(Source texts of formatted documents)
───
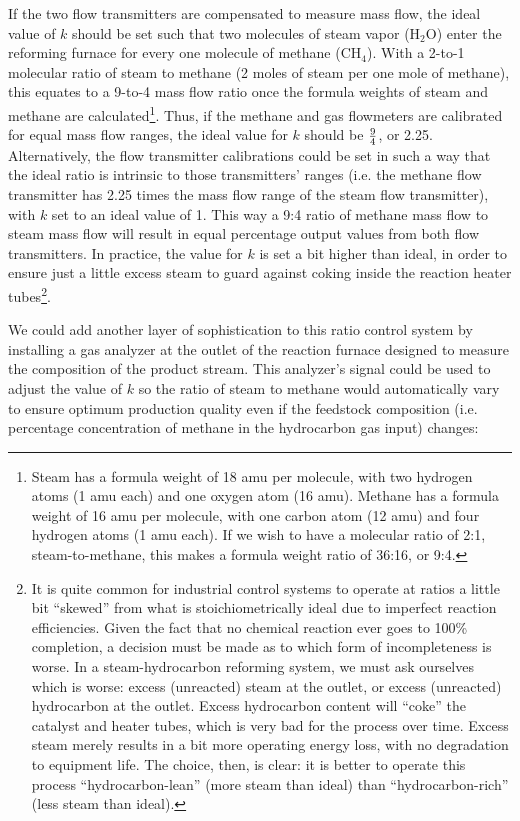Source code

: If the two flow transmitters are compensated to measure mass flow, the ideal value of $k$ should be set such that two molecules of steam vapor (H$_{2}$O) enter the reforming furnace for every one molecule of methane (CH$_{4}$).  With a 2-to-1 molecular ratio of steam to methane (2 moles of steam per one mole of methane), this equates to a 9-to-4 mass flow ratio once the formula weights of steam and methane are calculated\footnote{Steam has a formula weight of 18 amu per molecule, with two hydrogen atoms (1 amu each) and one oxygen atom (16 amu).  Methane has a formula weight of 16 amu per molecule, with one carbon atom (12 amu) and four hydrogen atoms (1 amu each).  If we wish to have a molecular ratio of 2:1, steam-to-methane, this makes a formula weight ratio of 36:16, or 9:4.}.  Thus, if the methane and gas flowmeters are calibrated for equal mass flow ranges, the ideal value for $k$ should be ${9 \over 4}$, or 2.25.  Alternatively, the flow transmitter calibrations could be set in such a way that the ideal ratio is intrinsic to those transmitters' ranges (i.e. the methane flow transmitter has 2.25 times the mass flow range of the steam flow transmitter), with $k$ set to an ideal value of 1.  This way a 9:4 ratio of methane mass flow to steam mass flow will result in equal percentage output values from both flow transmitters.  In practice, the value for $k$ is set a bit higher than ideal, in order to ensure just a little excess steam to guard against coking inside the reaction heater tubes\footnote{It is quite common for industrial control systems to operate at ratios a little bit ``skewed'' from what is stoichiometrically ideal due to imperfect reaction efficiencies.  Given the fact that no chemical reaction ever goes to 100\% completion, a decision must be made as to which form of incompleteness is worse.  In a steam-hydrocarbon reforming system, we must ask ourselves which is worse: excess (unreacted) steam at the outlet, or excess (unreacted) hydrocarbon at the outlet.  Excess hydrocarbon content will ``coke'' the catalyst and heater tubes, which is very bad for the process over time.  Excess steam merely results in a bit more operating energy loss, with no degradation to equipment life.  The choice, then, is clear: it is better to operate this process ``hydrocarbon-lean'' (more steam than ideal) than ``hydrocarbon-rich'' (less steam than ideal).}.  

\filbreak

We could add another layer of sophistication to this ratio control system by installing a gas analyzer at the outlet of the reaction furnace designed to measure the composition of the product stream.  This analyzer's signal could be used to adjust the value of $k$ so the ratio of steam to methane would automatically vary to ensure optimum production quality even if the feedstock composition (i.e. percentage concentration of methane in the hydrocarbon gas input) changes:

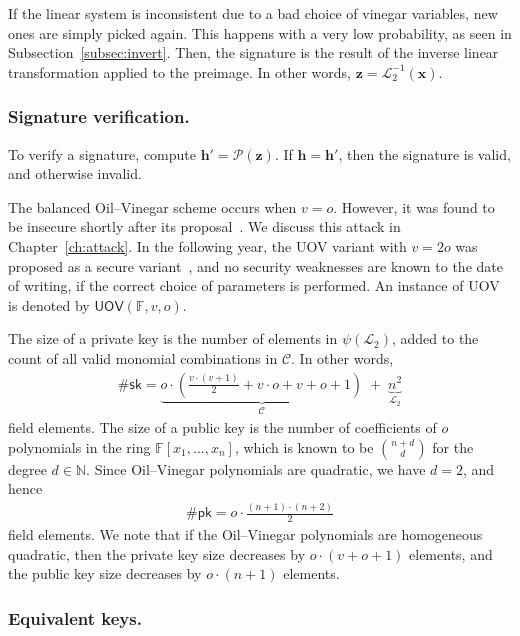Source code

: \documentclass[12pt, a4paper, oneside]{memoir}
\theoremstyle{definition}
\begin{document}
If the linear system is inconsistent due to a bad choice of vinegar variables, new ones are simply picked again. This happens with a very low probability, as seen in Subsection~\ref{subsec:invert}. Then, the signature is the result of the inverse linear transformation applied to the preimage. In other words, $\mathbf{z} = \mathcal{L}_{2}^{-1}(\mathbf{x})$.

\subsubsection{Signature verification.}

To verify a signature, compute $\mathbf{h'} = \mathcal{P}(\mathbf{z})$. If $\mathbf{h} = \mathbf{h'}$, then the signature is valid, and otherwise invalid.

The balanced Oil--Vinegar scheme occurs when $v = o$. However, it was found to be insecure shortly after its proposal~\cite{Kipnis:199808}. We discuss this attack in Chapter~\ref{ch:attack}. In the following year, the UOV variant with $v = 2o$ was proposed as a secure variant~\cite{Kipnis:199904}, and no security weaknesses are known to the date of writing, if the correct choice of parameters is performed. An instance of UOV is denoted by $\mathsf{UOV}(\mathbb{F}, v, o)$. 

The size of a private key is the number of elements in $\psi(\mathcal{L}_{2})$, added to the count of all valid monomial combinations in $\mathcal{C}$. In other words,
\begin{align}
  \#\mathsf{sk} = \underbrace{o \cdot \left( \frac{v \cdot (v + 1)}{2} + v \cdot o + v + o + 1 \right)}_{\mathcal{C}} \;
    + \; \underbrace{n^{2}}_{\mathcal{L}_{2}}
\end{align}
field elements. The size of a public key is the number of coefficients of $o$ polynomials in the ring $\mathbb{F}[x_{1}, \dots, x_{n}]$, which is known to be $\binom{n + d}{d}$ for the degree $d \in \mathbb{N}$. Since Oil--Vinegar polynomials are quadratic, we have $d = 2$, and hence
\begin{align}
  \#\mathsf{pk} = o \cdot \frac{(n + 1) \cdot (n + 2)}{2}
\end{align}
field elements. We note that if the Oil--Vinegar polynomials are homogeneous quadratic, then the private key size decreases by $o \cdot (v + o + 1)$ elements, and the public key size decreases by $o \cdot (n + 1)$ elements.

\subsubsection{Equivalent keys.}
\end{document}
───
Exercise: Down to the last line, return the entries above exactly, with no pictures.

Response box:
Source code

: If the two flow transmitters are compensated to measure mass flow, the ideal value of $k$ should be set such that two molecules of steam vapor (H$_{2}$O) enter the reforming furnace for every one molecule of methane (CH$_{4}$).  With a 2-to-1 molecular ratio of steam to methane (2 moles of steam per one mole of methane), this equates to a 9-to-4 mass flow ratio once the formula weights of steam and methane are calculated\footnote{Steam has a formula weight of 18 amu per molecule, with two hydrogen atoms (1 amu each) and one oxygen atom (16 amu).  Methane has a formula weight of 16 amu per molecule, with one carbon atom (12 amu) and four hydrogen atoms (1 amu each).  If we wish to have a molecular ratio of 2:1, steam-to-methane, this makes a formula weight ratio of 36:16, or 9:4.}.  Thus, if the methane and gas flowmeters are calibrated for equal mass flow ranges, the ideal value for $k$ should be ${9 \over 4}$, or 2.25.  Alternatively, the flow transmitter calibrations could be set in such a way that the ideal ratio is intrinsic to those transmitters' ranges (i.e. the methane flow transmitter has 2.25 times the mass flow range of the steam flow transmitter), with $k$ set to an ideal value of 1.  This way a 9:4 ratio of methane mass flow to steam mass flow will result in equal percentage output values from both flow transmitters.  In practice, the value for $k$ is set a bit higher than ideal, in order to ensure just a little excess steam to guard against coking inside the reaction heater tubes\footnote{It is quite common for industrial control systems to operate at ratios a little bit ``skewed'' from what is stoichiometrically ideal due to imperfect reaction efficiencies.  Given the fact that no chemical reaction ever goes to 100\% completion, a decision must be made as to which form of incompleteness is worse.  In a steam-hydrocarbon reforming system, we must ask ourselves which is worse: excess (unreacted) steam at the outlet, or excess (unreacted) hydrocarbon at the outlet.  Excess hydrocarbon content will ``coke'' the catalyst and heater tubes, which is very bad for the process over time.  Excess steam merely results in a bit more operating energy loss, with no degradation to equipment life.  The choice, then, is clear: it is better to operate this process ``hydrocarbon-lean'' (more steam than ideal) than ``hydrocarbon-rich'' (less steam than ideal).}.  

\filbreak

We could add another layer of sophistication to this ratio control system by installing a gas analyzer at the outlet of the reaction furnace designed to measure the composition of the product stream.  This analyzer's signal could be used to adjust the value of $k$ so the ratio of steam to methane would automatically vary to ensure optimum production quality even if the feedstock composition (i.e. percentage concentration of methane in the hydrocarbon gas input) changes:

Source code

: \documentclass[12pt, a4paper, oneside]{memoir}
\theoremstyle{definition}
\begin{document}
If the linear system is inconsistent due to a bad choice of vinegar variables, new ones are simply picked again. This happens with a very low probability, as seen in Subsection~\ref{subsec:invert}. Then, the signature is the result of the inverse linear transformation applied to the preimage. In other words, $\mathbf{z} = \mathcal{L}_{2}^{-1}(\mathbf{x})$.

\subsubsection{Signature verification.}

To verify a signature, compute $\mathbf{h'} = \mathcal{P}(\mathbf{z})$. If $\mathbf{h} = \mathbf{h'}$, then the signature is valid, and otherwise invalid.

The balanced Oil--Vinegar scheme occurs when $v = o$. However, it was found to be insecure shortly after its proposal~\cite{Kipnis:199808}. We discuss this attack in Chapter~\ref{ch:attack}. In the following year, the UOV variant with $v = 2o$ was proposed as a secure variant~\cite{Kipnis:199904}, and no security weaknesses are known to the date of writing, if the correct choice of parameters is performed. An instance of UOV is denoted by $\mathsf{UOV}(\mathbb{F}, v, o)$. 

The size of a private key is the number of elements in $\psi(\mathcal{L}_{2})$, added to the count of all valid monomial combinations in $\mathcal{C}$. In other words,
\begin{align}
  \#\mathsf{sk} = \underbrace{o \cdot \left( \frac{v \cdot (v + 1)}{2} + v \cdot o + v + o + 1 \right)}_{\mathcal{C}} \;
    + \; \underbrace{n^{2}}_{\mathcal{L}_{2}}
\end{align}
field elements. The size of a public key is the number of coefficients of $o$ polynomials in the ring $\mathbb{F}[x_{1}, \dots, x_{n}]$, which is known to be $\binom{n + d}{d}$ for the degree $d \in \mathbb{N}$. Since Oil--Vinegar polynomials are quadratic, we have $d = 2$, and hence
\begin{align}
  \#\mathsf{pk} = o \cdot \frac{(n + 1) \cdot (n + 2)}{2}
\end{align}
field elements. We note that if the Oil--Vinegar polynomials are homogeneous quadratic, then the private key size decreases by $o \cdot (v + o + 1)$ elements, and the public key size decreases by $o \cdot (n + 1)$ elements.

\subsubsection{Equivalent keys.}
\end{document}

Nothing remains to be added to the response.